= Kang-chü =

Ancient nomadic people of Xiongnu origin

The Kang-chü, Kao-che, Gaoche or Kao-chü Ting-ling (chin. 高車, „high chariot/cart“) were an ancient Turkic people in East Asia in the 3rd century AD. Only known under the Chinese name Kao-che, they are usually equated with the ancient Dingling (丁零) and Kang and medieval Kipchaks. The semantic association of "carts" with Turkic nomads appears in the Gaoche ("high cart"), one of the Chinese names used for the Tiele(鐵勒) and later the Uyghurs. In Georgian and Latin sources Cumans, Kipchaks, and Qanglï are seen identical or at least “related”, while also perhaps being connected with the Kengeres/Kangar people and the toponym Qang.

==History==
In the third century AD, the Dingling people formed part of the Southern Hsiung-Nu/Xiongnu(南匈奴). According to the Weilüe, an account from the years 239 to 265, a group of the Thing fled to the western steppes of Kazakhstan. During the Sixteen Kingdoms period, they established the state of Wei, which, however, is not identical to that of the Northern Wei Dynasty. At that time they were also called Gaoche for the first time. A section of the Gaoche is also said to have settled along the Orkhon River under the name of Bayeqi (拔也稽) until it was subdued by the Rouran in the early 5th century. Some of the Gaoche are said to have held high positions in the Rouran state.

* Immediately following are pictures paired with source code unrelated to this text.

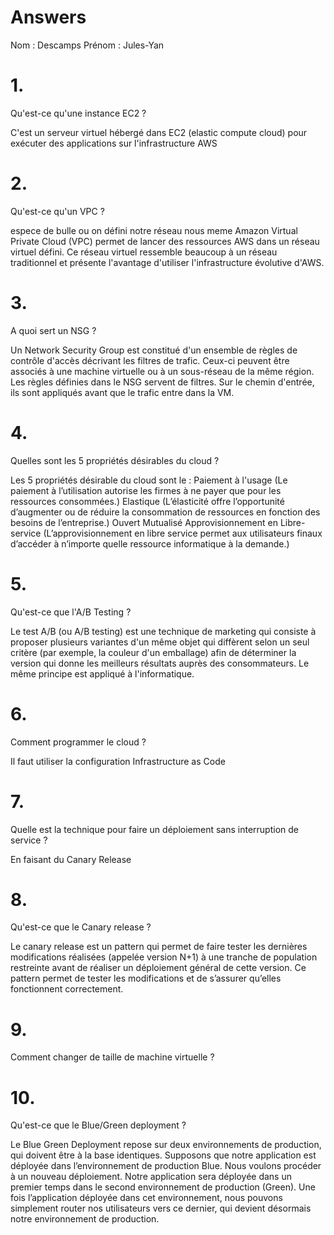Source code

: # Answers

Nom : Descamps
Prénom : Jules-Yan

# 1.
Qu'est-ce qu'une instance EC2 ?

C'est un serveur virtuel hébergé dans EC2 (elastic compute cloud) pour exécuter des applications sur l'infrastructure AWS

# 2.
Qu'est-ce qu'un VPC ?

espece de bulle ou on défini notre réseau nous meme
Amazon Virtual Private Cloud (VPC) permet de lancer des ressources AWS dans un réseau virtuel défini. Ce réseau virtuel ressemble beaucoup à un réseau traditionnel et présente l'avantage d'utiliser l'infrastructure évolutive d'AWS. 

# 3.
A quoi sert un NSG ?

Un Network Security Group est constitué d'un ensemble de règles de contrôle d'accès décrivant les filtres de trafic. Ceux-ci peuvent être associés à une machine virtuelle ou à un sous-réseau de la même région. Les règles définies dans le NSG servent de filtres. Sur le chemin d'entrée, ils sont appliqués avant que le trafic entre dans la VM.

# 4.
Quelles sont les 5 propriétés désirables du cloud ?

Les 5 propriétés désirable du cloud sont le :
Paiement à l'usage (Le paiement à l’utilisation autorise les firmes à ne payer que pour les ressources consommées.)
Elastique (L’élasticité offre l’opportunité d’augmenter ou de réduire la consommation de ressources en fonction des besoins de l’entreprise.)
Ouvert
Mutualisé
Approvisionnement en Libre-service (L’approvisionnement en libre service permet aux utilisateurs finaux d’accéder à n’importe quelle ressource informatique à la demande.)

# 5.
Qu'est-ce que l'A/B Testing ?

Le test A/B (ou A/B testing) est une technique de marketing qui consiste à proposer plusieurs variantes d'un même objet qui diffèrent selon un seul critère (par exemple, la couleur d'un emballage) afin de déterminer la version qui donne les meilleurs résultats auprès des consommateurs. Le même principe est appliqué à l'informatique.

# 6.
Comment programmer le cloud ?

Il faut utiliser la configuration Infrastructure as Code

# 7.
Quelle est la technique pour faire un déploiement sans interruption de service ?

En faisant du Canary Release

# 8.
Qu'est-ce que le Canary release ?

Le canary release est un pattern qui permet de faire tester les dernières modifications réalisées (appelée version N+1) à une tranche de population restreinte avant de réaliser un déploiement général de cette version.
Ce pattern permet de tester les modifications et de s’assurer qu’elles fonctionnent correctement.

# 9.
Comment changer de taille de machine virtuelle ?

# 10.
Qu'est-ce que le Blue/Green deployment ?

Le Blue Green Deployment repose sur deux environnements de production, qui doivent être à la base identiques. Supposons que notre application est déployée dans l’environnement de production Blue. Nous voulons procéder à un nouveau déploiement. Notre application sera déployée dans un premier temps dans le second environnement de production (Green). Une fois l’application déployée dans cet environnement, nous pouvons simplement router nos utilisateurs vers ce dernier, qui devient désormais notre environnement de production.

The southern Gaoche, along with remnants of the Tabgach, repeatedly invaded the Rouran frontier regions. After a Rouran uprising against the Tabgach in 429, 1.5 million captive Gaoche were settled in the southern capital, Pingcheng. Six tribes and twelve clans are said to have belonged to the Gaoche among the Rouran in the 6th century.

In 524 there was an uprising against the Rouran that lasted until 526. As a result, many Gaoche moved south and assimilated into the local population. With this loss of population, the power of the Rouran declined over time. The Gaoche people in the region were followed by the Fufuluo (副伏羅), later the Chile (敕勒) or Tiele (鐵勒).

=== The king list ===

| Family names and given name | Durations of reigns |
Family name and given name
| 阿伏至羅 Āfúzhìluó | 487–503 |
| 跋利延 Bálìyán | 503–505 |
| 彌俄突 Mí'étú | 505–516 |
| 伊匐 Yīfú | 516–524 |
| 越居 Yuèjū | 524–536 |
| 比造 Bǐzào | 536–540 |
| 去賓 Qùbīn | 540–541 |

== Origin ==
According to Chinese sources, the Gaoche (Kao-chü, chin. "high chariot/cart") were considered to be closest ethnically to the T'ieh-le (Tiele). Originally known as the Kao-chü Ting-ling (chin. "High Chariot Ting-ling"), the Kao-chü were apparently the last surviving branch of the Chidi (Chile). According to the History of Gaoche from the Chinese Chronicle Wei Shou (6th century), the origin of the Ting-ling/Dingling (丁零) and T'ieh-le (丁零 ) can be traced back to the Chidi (赤狄) or Red Di (赤狄), a people which settled in northern China during the spring and autumn periods. Their language is similar to the Hunnu/Hunyu with little difference (浑庾).